Het Catharinakerkhof

een ongelijk bestaan bij leven en in de dood

Het Catharinakerkhof is een karakteristiek voorbeeld van een kleinstedelijke begraafplaats uit het laatste kwart van de negentiende eeuw. De oude graven vormen beslist geen doorsnee van de Eindhovense geschiedenis en bevolking. Niet alleen ontbreken andersdenkenden, maar de overgrote meerderheid van de graven van de gewone man is allang geruimd. Zij zijn niet meer vertegenwoordigd in de historische rijen graven: ongelijkheid tot na de dood.

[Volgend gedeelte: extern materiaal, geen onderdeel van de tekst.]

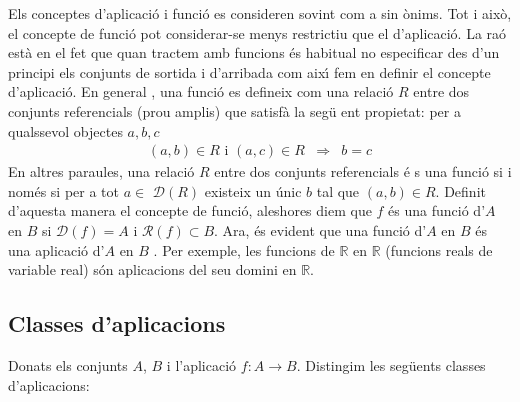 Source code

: \begin{observacio}
Els conceptes d'aplicaci\'{o} i funci\'{o} es consideren sovint com a sin%
\`{o}nims. Tot i aix\`{o}, el concepte de funci\'{o} pot considerar-se menys
restrictiu que el d'aplicaci\'{o}. La ra\'{o} est\`{a} en el fet que quan
tractem amb funcions \'{e}s habitual no especificar des d'un principi els
conjunts de sortida i d'arribada com aix\'{\i} fem en definir el concepte
d'aplicaci\'{o}. En general , una funci\'{o} es defineix com una relaci\'{o}
$R$ entre dos conjunts referencials (prou amplis) que satisf\`{a} la seg\"{u}%
ent propietat: per a qualssevol objectes $a,b,c$%
\begin{equation*}
\begin{array}{ccc}
(a,b)\in R\text{ i }(a,c)\in R & \Longrightarrow & b=c%
\end{array}
\end{equation*}
En altres paraules, una relaci\'{o} $R$ entre dos conjunts referencials \'{e}%
s una funci\'{o} si i nom\'{e}s si per a tot $a\in$ $\mathcal{D}(R)$
existeix un \'{u}nic $b$ tal que $(a,b)\in R$. Definit d'aquesta manera el
concepte de funci\'{o}, aleshores diem que $f$ \'{e}s una funci\'{o} d'$A$
en $B$ si $\mathcal{D}(f)=A$ i $\mathcal{R}(f)\subset B$. Ara, \'{e}s
evident que una funci\'{o} d'$A$ en $B$ \'{e}s una aplicaci\'{o} d'$A$ en $B$%
. Per exemple, les funcions de $\mathbb{R}$ en $\mathbb{R}$ (funcions reals
de variable real) s\'{o}n aplicacions del seu domini en $\mathbb{R}$.
\end{observacio}

\subsection{Classes d'aplicacions}

Donats els conjunts $A$, $B$ i l'aplicaci\'{o} $f:A\longrightarrow B$.
Distingim les seg\"{u}ents classes d'aplicacions:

De welvaartstoestand van de Eindhovense bevolking was gedurende de negentiende eeuw niet te vergelijken met het huidige peil van de Nederlandse welvaart. Veel mensen leefden op het bestaansminimum of eronder. Naast arme arbeiders was er ook nog een deel van de bevolking dat niet in het eigen levensonderhoud kon voorzien en leefde van de steun oftewel de bedeling.

De positie van de sociaal zwakkeren, zoals wezen en bejaarden, bleef lang een zaak van vooral liefdadigheid. Pas na 1945 kwam met de economische groei de welvaartsstaat tot ontplooiing, waarbij voor bejaarden en werkelozen algemene sociale voorzieningen konden worden gerealiseerd.